Collected data:
------

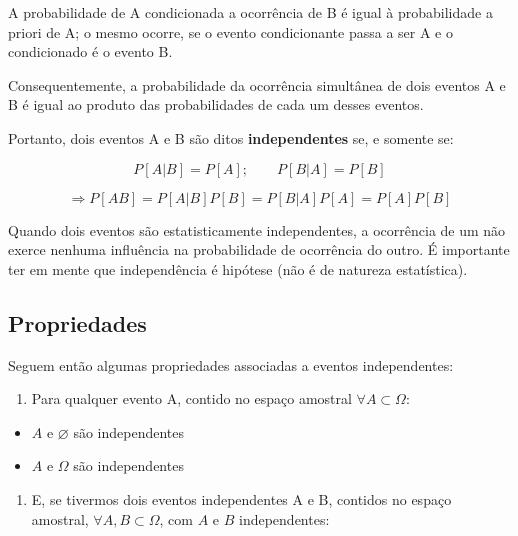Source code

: \documentclass[
]{book}
\providecommand{\tightlist}{%
  \setlength{\itemsep}{0pt}\setlength{\parskip}{0pt}}
\theoremstyle{definition}
\theoremstyle{definition}
\theoremstyle{definition}
\theoremstyle{remark}
\begin{document}
A probabilidade de A condicionada a ocorrência de B é igual à probabilidade a priori de A; o mesmo ocorre, se o evento condicionante passa a ser A e o condicionado é o evento B.

Consequentemente, a probabilidade da ocorrência simultânea de dois eventos A e B é igual ao produto das probabilidades de cada um desses eventos.

Portanto, dois eventos A e B são ditos \textbf{independentes} se, e somente se:

\[P[A|B] = P[A]; \qquad  P[B|A] = P[B]\]

\[\Longrightarrow P[AB] 
  = P[A|B] P[B] = P[B|A] P[A]
  = P[A] P[B]\]

Quando dois eventos são estatisticamente independentes, a ocorrência de um não exerce nenhuma influência na probabilidade de ocorrência do outro. É importante ter em mente que independência é hipótese (não é de natureza estatística).

\hypertarget{propriedades-1}{%
\subsection*{Propriedades}\label{propriedades-1}}

Seguem então algumas propriedades associadas a eventos independentes:

\begin{enumerate}
\def\labelenumi{(\arabic{enumi})}
\tightlist
\item
  Para qualquer evento A, contido no espaço amostral \(\forall A \subset \Omega\):\\
\end{enumerate}

\begin{itemize}
\tightlist
\item
  \(A\) e \(\varnothing\) são independentes\\
\item
  \(A\) e \(\Omega\) são independentes
\end{itemize}

\begin{enumerate}
\def\labelenumi{(\arabic{enumi})}
\setcounter{enumi}{1}
\tightlist
\item
  E, se tivermos dois eventos independentes A e B, contidos no espaço amostral, \(\forall A, B \subset \Omega\), com \(A\) e \(B\) independentes:
\end{enumerate}
\end{document}

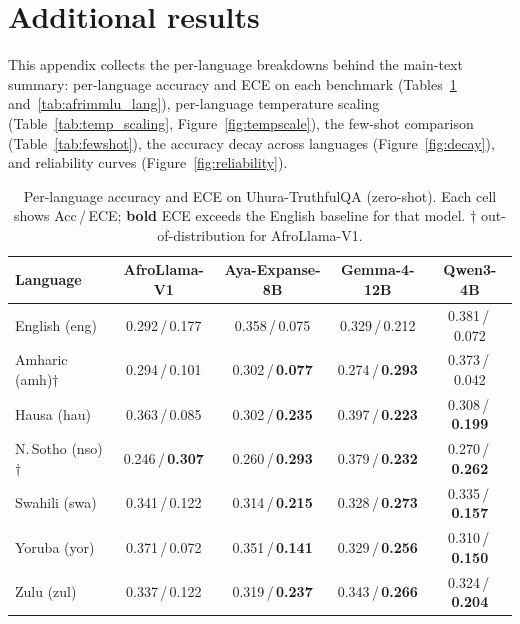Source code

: \documentclass[pmlr]{jmlr}%
\begin{document}
\section{Additional results}\label{app:figs}
This appendix collects the per-language breakdowns behind the main-text summary: per-language accuracy
and ECE on each benchmark (Tables~\ref{tab:uhura_lang} and~\ref{tab:afrimmlu_lang}), per-language
temperature scaling (Table~\ref{tab:temp_scaling}, Figure~\ref{fig:tempscale}), the few-shot comparison
(Table~\ref{tab:fewshot}), the accuracy decay across languages (Figure~\ref{fig:decay}), and reliability
curves (Figure~\ref{fig:reliability}).

\begin{table}[H]\centering\small
\caption{Per-language accuracy and ECE on Uhura-TruthfulQA (zero-shot). Each cell shows Acc\,/\,ECE;
\textbf{bold} ECE exceeds the English baseline for that model. $\dagger$ out-of-distribution for
AfroLlama-V1.}
\label{tab:uhura_lang}
\begin{tabular}{lcccc}
\toprule
\textbf{Language} & \textbf{AfroLlama-V1} & \textbf{Aya-Expanse-8B} & \textbf{Gemma-4-12B} & \textbf{Qwen3-4B}\\
\midrule
English (eng)               & 0.292\,/\,0.177 & 0.358\,/\,0.075 & 0.329\,/\,0.212 & 0.381\,/\,0.072\\
\midrule
Amharic (amh)$\dagger$      & 0.294\,/\,0.101 & 0.302\,/\,\textbf{0.077} & 0.274\,/\,\textbf{0.293} & 0.373\,/\,0.042\\
Hausa (hau)                 & 0.363\,/\,0.085 & 0.302\,/\,\textbf{0.235} & 0.397\,/\,\textbf{0.223} & 0.308\,/\,\textbf{0.199}\\
N.\,Sotho (nso)$\dagger$    & 0.246\,/\,\textbf{0.307} & 0.260\,/\,\textbf{0.293} & 0.379\,/\,\textbf{0.232} & 0.270\,/\,\textbf{0.262}\\
Swahili (swa)               & 0.341\,/\,0.122 & 0.314\,/\,\textbf{0.215} & 0.328\,/\,\textbf{0.273} & 0.335\,/\,\textbf{0.157}\\
Yoruba (yor)                & 0.371\,/\,0.072 & 0.351\,/\,\textbf{0.141} & 0.329\,/\,\textbf{0.256} & 0.310\,/\,\textbf{0.150}\\
Zulu (zul)                  & 0.337\,/\,0.122 & 0.319\,/\,\textbf{0.237} & 0.343\,/\,\textbf{0.266} & 0.324\,/\,\textbf{0.204}\\
\bottomrule
\end{tabular}
\end{table}
\end{document}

------

Exercise brief. Where does the string "Omega" appear in the records above? Return every line that holds it.

Output below.
  Para qualquer evento A, contido no espaço amostral \(\forall A \subset \Omega\):\\
  \(A\) e \(\Omega\) são independentes
  E, se tivermos dois eventos independentes A e B, contidos no espaço amostral, \(\forall A, B \subset \Omega\), com \(A\) e \(B\) independentes:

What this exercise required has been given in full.